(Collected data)
◇ ◇ ◇ ◇
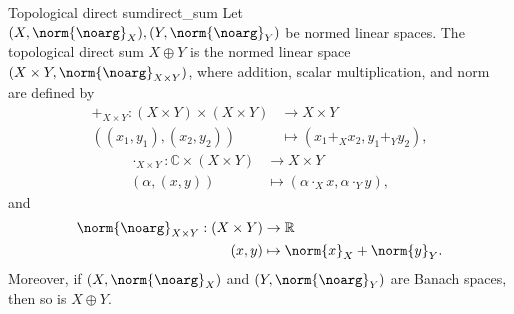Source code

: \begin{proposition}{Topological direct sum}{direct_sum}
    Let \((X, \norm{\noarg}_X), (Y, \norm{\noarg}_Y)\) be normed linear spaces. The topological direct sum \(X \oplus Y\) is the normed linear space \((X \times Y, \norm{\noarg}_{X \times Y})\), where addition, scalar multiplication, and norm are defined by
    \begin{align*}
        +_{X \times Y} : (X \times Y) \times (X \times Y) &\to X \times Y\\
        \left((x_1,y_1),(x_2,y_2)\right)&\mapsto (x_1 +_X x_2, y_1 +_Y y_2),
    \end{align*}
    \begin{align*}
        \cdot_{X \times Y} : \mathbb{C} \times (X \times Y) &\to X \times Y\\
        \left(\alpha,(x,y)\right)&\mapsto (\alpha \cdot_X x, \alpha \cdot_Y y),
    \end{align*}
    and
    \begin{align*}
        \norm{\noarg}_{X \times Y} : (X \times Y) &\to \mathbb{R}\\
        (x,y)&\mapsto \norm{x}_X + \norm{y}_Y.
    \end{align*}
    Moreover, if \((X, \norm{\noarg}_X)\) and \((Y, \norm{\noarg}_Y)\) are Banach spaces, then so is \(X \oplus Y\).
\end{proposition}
◇ ◇ ◇ ◇
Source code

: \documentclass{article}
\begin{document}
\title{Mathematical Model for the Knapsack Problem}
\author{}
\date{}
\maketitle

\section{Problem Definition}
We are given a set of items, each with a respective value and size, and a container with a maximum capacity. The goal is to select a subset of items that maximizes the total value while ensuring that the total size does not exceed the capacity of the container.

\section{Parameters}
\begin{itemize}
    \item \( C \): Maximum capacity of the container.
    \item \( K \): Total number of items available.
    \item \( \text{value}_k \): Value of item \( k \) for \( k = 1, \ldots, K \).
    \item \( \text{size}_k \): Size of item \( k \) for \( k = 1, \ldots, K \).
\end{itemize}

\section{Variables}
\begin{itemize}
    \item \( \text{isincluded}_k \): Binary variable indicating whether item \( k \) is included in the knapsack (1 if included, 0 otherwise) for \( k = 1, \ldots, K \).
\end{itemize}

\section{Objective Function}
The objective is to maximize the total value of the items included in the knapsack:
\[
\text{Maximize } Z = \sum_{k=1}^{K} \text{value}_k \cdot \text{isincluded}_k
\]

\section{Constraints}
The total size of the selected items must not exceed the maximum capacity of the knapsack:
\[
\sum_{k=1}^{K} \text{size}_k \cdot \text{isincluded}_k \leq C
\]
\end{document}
◇ ◇ ◇ ◇
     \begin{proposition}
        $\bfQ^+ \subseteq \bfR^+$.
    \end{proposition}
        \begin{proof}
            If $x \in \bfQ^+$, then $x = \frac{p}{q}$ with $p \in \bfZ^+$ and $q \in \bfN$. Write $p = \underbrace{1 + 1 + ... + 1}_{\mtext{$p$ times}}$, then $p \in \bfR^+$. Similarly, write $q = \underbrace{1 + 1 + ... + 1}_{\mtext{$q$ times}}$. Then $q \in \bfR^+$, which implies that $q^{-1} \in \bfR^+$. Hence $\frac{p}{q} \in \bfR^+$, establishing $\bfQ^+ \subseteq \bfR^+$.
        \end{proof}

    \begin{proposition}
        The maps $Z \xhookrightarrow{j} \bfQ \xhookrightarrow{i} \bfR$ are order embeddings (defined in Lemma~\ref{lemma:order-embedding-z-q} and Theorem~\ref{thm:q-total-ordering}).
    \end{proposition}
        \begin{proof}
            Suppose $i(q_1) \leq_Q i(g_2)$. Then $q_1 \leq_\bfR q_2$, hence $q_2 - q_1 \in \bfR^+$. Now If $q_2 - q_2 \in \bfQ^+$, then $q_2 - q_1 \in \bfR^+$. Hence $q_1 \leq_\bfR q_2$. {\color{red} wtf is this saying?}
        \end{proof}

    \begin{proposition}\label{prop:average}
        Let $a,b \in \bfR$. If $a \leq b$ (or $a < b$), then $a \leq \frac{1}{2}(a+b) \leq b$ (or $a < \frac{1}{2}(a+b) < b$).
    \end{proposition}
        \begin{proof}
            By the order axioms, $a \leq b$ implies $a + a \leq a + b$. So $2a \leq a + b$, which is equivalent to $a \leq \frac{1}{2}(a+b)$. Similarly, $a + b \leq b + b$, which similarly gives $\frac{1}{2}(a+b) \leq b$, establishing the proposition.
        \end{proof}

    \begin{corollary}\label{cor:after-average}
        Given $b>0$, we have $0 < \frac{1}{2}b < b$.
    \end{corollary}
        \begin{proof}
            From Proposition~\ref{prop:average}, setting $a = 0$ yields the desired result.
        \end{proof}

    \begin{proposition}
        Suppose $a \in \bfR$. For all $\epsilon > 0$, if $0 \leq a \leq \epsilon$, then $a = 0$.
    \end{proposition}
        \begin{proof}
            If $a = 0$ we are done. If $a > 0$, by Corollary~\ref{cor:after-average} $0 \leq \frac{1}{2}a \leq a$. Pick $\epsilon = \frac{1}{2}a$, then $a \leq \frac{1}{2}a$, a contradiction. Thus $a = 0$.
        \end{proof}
◇ ◇ ◇ ◇
**Task brief**
Where a line of the data holds "Problem", show that line.

**Response for this exercise**
\title{Mathematical Model for the Knapsack Problem}
\section{Problem Definition}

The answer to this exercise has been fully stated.